» Exercise instructions
Scan the records below for the line containing "2\lVert f\rVert N_t" and the line containing "mean $1$ and". Copy both, plus every line between, exactly.

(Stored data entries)
________________________

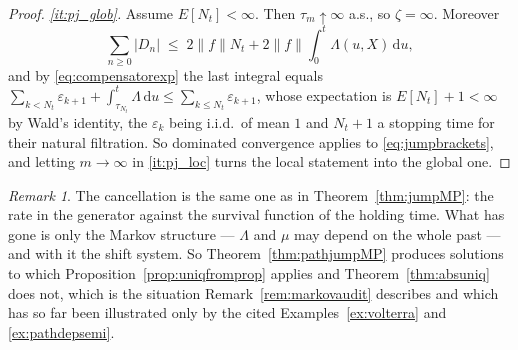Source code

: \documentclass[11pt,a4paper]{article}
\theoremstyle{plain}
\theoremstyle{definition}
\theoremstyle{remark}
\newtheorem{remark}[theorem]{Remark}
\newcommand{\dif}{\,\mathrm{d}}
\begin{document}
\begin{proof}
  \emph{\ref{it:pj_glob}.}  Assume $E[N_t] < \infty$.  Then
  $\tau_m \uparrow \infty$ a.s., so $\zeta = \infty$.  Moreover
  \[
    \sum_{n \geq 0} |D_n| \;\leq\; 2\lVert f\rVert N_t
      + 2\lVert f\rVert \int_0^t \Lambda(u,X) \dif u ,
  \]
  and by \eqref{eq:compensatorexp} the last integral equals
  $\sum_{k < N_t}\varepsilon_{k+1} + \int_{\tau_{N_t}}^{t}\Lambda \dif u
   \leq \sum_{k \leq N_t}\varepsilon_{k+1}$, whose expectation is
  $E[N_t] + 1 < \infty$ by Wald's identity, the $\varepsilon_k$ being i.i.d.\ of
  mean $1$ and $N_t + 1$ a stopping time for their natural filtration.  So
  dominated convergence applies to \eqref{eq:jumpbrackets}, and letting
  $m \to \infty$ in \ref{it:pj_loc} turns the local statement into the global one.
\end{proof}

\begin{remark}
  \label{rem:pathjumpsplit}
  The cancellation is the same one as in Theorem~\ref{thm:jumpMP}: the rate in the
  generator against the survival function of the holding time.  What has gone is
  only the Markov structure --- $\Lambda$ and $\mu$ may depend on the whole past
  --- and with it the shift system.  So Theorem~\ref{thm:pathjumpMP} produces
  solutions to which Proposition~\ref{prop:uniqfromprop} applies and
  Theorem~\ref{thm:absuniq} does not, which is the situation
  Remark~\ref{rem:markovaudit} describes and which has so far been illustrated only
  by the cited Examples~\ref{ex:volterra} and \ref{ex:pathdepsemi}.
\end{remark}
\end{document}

________________________

» Written reply
    \sum_{n \geq 0} |D_n| \;\leq\; 2\lVert f\rVert N_t
      + 2\lVert f\rVert \int_0^t \Lambda(u,X) \dif u ,
  \]
  and by \eqref{eq:compensatorexp} the last integral equals
  $\sum_{k < N_t}\varepsilon_{k+1} + \int_{\tau_{N_t}}^{t}\Lambda \dif u
   \leq \sum_{k \leq N_t}\varepsilon_{k+1}$, whose expectation is
  $E[N_t] + 1 < \infty$ by Wald's identity, the $\varepsilon_k$ being i.i.d.\ of
  mean $1$ and $N_t + 1$ a stopping time for their natural filtration.  So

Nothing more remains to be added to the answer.